Somali refugees queue for aid at Kenya camp (Roberto Schmidt AFP/Getty Images)

What does America’s war against al-Qaeda have to do with the struggle to prevent starvation in the Horn of Africa?

The connections are tentative, but what aid workers fear is that in trying to win one war, the Americans are prepared to let the humanitarian crisis in Somalia get worse.

Responsibility for this crisis ovewhelmingly lies with Islamist fighters in Somalia. They have threatened foreign aid agencies so that most of them have left. The result is an inhumane tragedy, largely hidden from the eyes of the outside world.

Yesterday I received an emergency update from one charity still brave enough to work in Somalia’s Middle Shabelle district, one of the regions worst hit by two years of failed rains.

The charity says that two districts there are “now in a state of famine”.  In all of 2010 they treated 1,500 malnourished children aged 5 or under. In just May and June this year, that had risen to 2,408 children. A whopping increase in the last two months.

Yet amazingly, foreign funding for this charity’s child nutrition programme has run out and so the programme in Middle Shabelle is having to close in the next few weeks.

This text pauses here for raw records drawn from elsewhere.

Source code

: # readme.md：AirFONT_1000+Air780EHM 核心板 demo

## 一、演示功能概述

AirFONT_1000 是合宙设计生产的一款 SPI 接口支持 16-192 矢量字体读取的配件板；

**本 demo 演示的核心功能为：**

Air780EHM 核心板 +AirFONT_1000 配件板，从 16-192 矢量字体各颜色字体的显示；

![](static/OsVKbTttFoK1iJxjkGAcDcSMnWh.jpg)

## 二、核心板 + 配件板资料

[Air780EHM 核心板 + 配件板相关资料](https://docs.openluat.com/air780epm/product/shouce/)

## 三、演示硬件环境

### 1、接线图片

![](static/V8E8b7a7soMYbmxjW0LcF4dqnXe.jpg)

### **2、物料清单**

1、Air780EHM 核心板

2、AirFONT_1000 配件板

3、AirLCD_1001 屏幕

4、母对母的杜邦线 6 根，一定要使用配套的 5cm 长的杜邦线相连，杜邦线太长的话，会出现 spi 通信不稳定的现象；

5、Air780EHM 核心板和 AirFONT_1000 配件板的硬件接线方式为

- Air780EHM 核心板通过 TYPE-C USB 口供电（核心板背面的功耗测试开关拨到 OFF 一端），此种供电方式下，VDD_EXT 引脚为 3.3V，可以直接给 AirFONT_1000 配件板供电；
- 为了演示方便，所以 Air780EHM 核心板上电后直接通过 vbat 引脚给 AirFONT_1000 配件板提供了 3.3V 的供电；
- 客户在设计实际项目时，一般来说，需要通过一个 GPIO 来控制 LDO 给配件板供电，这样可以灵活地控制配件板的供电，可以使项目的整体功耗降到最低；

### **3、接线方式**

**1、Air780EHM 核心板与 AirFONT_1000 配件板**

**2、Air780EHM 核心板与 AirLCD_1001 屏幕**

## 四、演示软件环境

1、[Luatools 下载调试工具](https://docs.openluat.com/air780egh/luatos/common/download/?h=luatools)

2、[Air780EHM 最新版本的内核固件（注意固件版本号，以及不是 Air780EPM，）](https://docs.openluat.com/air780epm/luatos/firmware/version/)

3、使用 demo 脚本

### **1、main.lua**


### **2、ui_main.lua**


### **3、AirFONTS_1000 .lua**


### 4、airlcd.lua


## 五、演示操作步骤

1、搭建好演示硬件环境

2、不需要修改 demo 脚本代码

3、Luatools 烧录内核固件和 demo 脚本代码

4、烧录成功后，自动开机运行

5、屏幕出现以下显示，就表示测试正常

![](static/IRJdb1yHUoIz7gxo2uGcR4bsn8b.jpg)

Maybe this isn’t so amazing after all, because Shabelle is also the heartland of Al Shabaab, the Islamist militants who have been declared terrorists by the United States.

And in the words of one  exasperated  aid worker in the Horn of Africa, US policy in Somalia “is to let Somalis starve so that the people kick the Shabaab out”.

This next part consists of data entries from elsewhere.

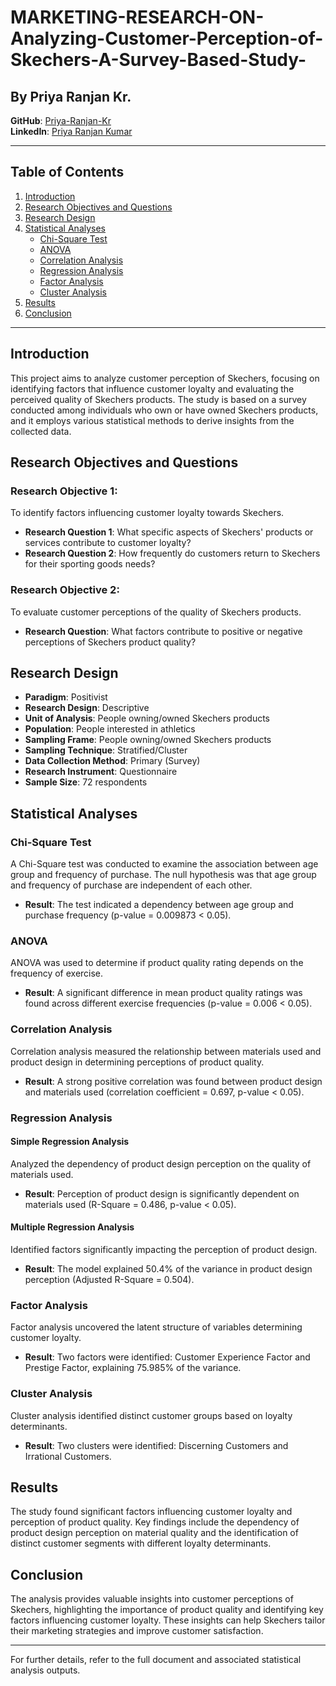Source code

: # MARKETING-RESEARCH-ON-Analyzing-Customer-Perception-of-Skechers-A-Survey-Based-Study-

## By Priya Ranjan Kr.

**GitHub**: [Priya-Ranjan-Kr](https://github.com/Priya-Ranjan-Kr)  
**LinkedIn**: [Priya Ranjan Kumar](https://www.linkedin.com/in/pranjankr/)

---

## Table of Contents
1. [Introduction](#introduction)
2. [Research Objectives and Questions](#research-objectives-and-questions)
3. [Research Design](#research-design)
4. [Statistical Analyses](#statistical-analyses)
    - [Chi-Square Test](#chi-square-test)
    - [ANOVA](#anova)
    - [Correlation Analysis](#correlation-analysis)
    - [Regression Analysis](#regression-analysis)
    - [Factor Analysis](#factor-analysis)
    - [Cluster Analysis](#cluster-analysis)
5. [Results](#results)
6. [Conclusion](#conclusion)

---

## Introduction
This project aims to analyze customer perception of Skechers, focusing on identifying factors that influence customer loyalty and evaluating the perceived quality of Skechers products. The study is based on a survey conducted among individuals who own or have owned Skechers products, and it employs various statistical methods to derive insights from the collected data.

## Research Objectives and Questions
### Research Objective 1:
To identify factors influencing customer loyalty towards Skechers.
- **Research Question 1**: What specific aspects of Skechers' products or services contribute to customer loyalty?
- **Research Question 2**: How frequently do customers return to Skechers for their sporting goods needs?

### Research Objective 2:
To evaluate customer perceptions of the quality of Skechers products.
- **Research Question**: What factors contribute to positive or negative perceptions of Skechers product quality?

## Research Design
- **Paradigm**: Positivist
- **Research Design**: Descriptive
- **Unit of Analysis**: People owning/owned Skechers products
- **Population**: People interested in athletics
- **Sampling Frame**: People owning/owned Skechers products
- **Sampling Technique**: Stratified/Cluster
- **Data Collection Method**: Primary (Survey)
- **Research Instrument**: Questionnaire
- **Sample Size**: 72 respondents

## Statistical Analyses

### Chi-Square Test
A Chi-Square test was conducted to examine the association between age group and frequency of purchase. The null hypothesis was that age group and frequency of purchase are independent of each other.

- **Result**: The test indicated a dependency between age group and purchase frequency (p-value = 0.009873 < 0.05).

### ANOVA
ANOVA was used to determine if product quality rating depends on the frequency of exercise.

- **Result**: A significant difference in mean product quality ratings was found across different exercise frequencies (p-value = 0.006 < 0.05).

### Correlation Analysis
Correlation analysis measured the relationship between materials used and product design in determining perceptions of product quality.

- **Result**: A strong positive correlation was found between product design and materials used (correlation coefficient = 0.697, p-value < 0.05).

### Regression Analysis
#### Simple Regression Analysis
Analyzed the dependency of product design perception on the quality of materials used.

- **Result**: Perception of product design is significantly dependent on materials used (R-Square = 0.486, p-value < 0.05).

#### Multiple Regression Analysis
Identified factors significantly impacting the perception of product design.

- **Result**: The model explained 50.4% of the variance in product design perception (Adjusted R-Square = 0.504).

### Factor Analysis
Factor analysis uncovered the latent structure of variables determining customer loyalty.

- **Result**: Two factors were identified: Customer Experience Factor and Prestige Factor, explaining 75.985% of the variance.

### Cluster Analysis
Cluster analysis identified distinct customer groups based on loyalty determinants.

- **Result**: Two clusters were identified: Discerning Customers and Irrational Customers.

## Results
The study found significant factors influencing customer loyalty and perception of product quality. Key findings include the dependency of product design perception on material quality and the identification of distinct customer segments with different loyalty determinants.

## Conclusion
The analysis provides valuable insights into customer perceptions of Skechers, highlighting the importance of product quality and identifying key factors influencing customer loyalty. These insights can help Skechers tailor their marketing strategies and improve customer satisfaction.


---

For further details, refer to the full document and associated statistical analysis outputs.
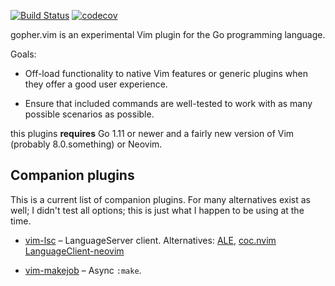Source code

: [![Build Status](https://travis-ci.org/Carpetsmoker/gopher.vim.svg?branch=master)](https://travis-ci.org/Carpetsmoker/gopher.vim)
[![codecov](https://codecov.io/gh/Carpetsmoker/gopher.vim/branch/master/graph/badge.svg)](https://codecov.io/gh/Carpetsmoker/gopher.vim)

gopher.vim is an experimental Vim plugin for the Go programming language.

Goals:

- Off-load functionality to native Vim features or generic plugins when they
  offer a good user experience.

- Ensure that included commands are well-tested to work with as many possible
  scenarios as possible.

this plugins **requires** Go 1.11 or newer and a fairly new version of Vim
(probably 8.0.something) or Neovim.

Companion plugins
-----------------

This is a current list of companion plugins. For many alternatives exist as
well; I didn't test all options; this is just what I happen to be using at the
time.

- [vim-lsc](https://github.com/natebosch/vim-lsc) – LanguageServer client.
  Alternatives:
  [ALE](https://github.com/w0rp/ale),
  [coc.nvim](https://github.com/neoclide/coc.nvim)
  [LanguageClient-neovim](https://github.com/autozimu/LanguageClient-neovim)

- [vim-makejob](https://github.com/djmoch/vim-makejob) – Async `:make`.
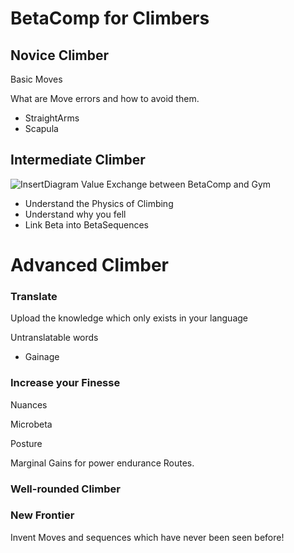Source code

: # BetaComp for Climbers



## Novice Climber

Basic Moves

What are Move errors and how to avoid them.
- StraightArms
- Scapula

## Intermediate Climber

![InsertDiagram]() Value Exchange between BetaComp and Gym

- Understand the Physics of Climbing
- Understand why you fell
- Link Beta into BetaSequences

# Advanced Climber

### Translate

Upload the knowledge which only exists in your language

Untranslatable words
- Gainage 

### Increase your Finesse

Nuances

Microbeta

Posture

Marginal Gains for power endurance Routes.

### Well-rounded Climber





### New Frontier

Invent Moves and sequences which have never been seen before! 

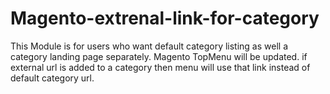 # Magento-extrenal-link-for-category
This Module is for users who want default category listing as well a category landing page separately. Magento TopMenu will be updated. if external url is added to a category then menu will use that link instead of default category url.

The USA declared Al Shabaab a terrorist organisation in February 2008, and since then America’s fears about the militants have grown exponentially.

On the front pages of both today’s New York Times and Washington Post, you will find the story of Ahmed Abdulkadir Warsame, a Somali man accused by the Americans of being a Shabaab fighter and of being trained by al-Qaeda across the water in Yemen.

The question is how is America’s covert war conditioning its response to Somalia’s drought, the worst in 20 years?

Think about all those Somalis walking sometimes hundreds of miles into a large refugee camp in northern Kenya.  The UN says that up to 10,000 are arriving every week.  Some don’t make it that far and die on the way out.

Why are the Somalis leaving? They are leaving because they are not being fed at home.

Why are they not being fed? The main reason is that the UN World Food Programme, the world’s biggest humanitarian organisation, suspended its operations in South Central Somalia in January 2010 after the lives of WFP staff were threatened by Shabaab.

Today a Shabaab spokesman claimed the ban on foreign aid was being lifted. But which foreign aid worker would be prepared to take the risk of going back? And even if the aid workers could go back, would the world’s most powerful donor, the United States, fund them?

Aid workers on Shabaab’s front line say there is no point asking the Americans for money. Washington has already cut its funding to WFP Somalia to such an extent that WFP is currently 42 per cent short of its current target of $303m.

The Americans are not alone. The British have not funded the WFP in Somalia since 2009. On Sunday the UK trumpeted that it was giving  money to tackle the drought in East Africa, but all of that $61m is going to the WFP in neighbouring Ethiopia instead.

This refusal to commit to the WFP is partly because of a Channel 4 News investigation I led into the diversion of WFP supplies in Somalia. Our film was followed by a far more damning UN enquiry, though WFP rejects most of the claims made against it.

But now that drought and outright famine stalk the Horn of Africa, the question has to be asked whether the Americans are denying aid to ordinary Somalis as a weapon of war against militants who potentially threaten the West. Washington, not surprisingly, refutes this. Last week it agreed to give WFP Somalia $14.5m towards food transportation, plus 19 000 metric tonnes of food. It seems America is budging a little when faced with the prospect of starvation. Yet the fact remains that US-funded aid is targeted at central and northern Somalia, that’s Somaliland and Puntland, not at the Shabaab heartland further south.

Aid workers have to make all sorts of difficult compromises in conflict zones in order to get food to those who need it.  Extortion is a fact of life. The real scandal, far greater than the diversion of aid, will be if donors deliberately withhold it.

Shabaab has prime responsibility for Somalia’s refugee crisis. But the Americans, British and others have a responsibility not to make it worse.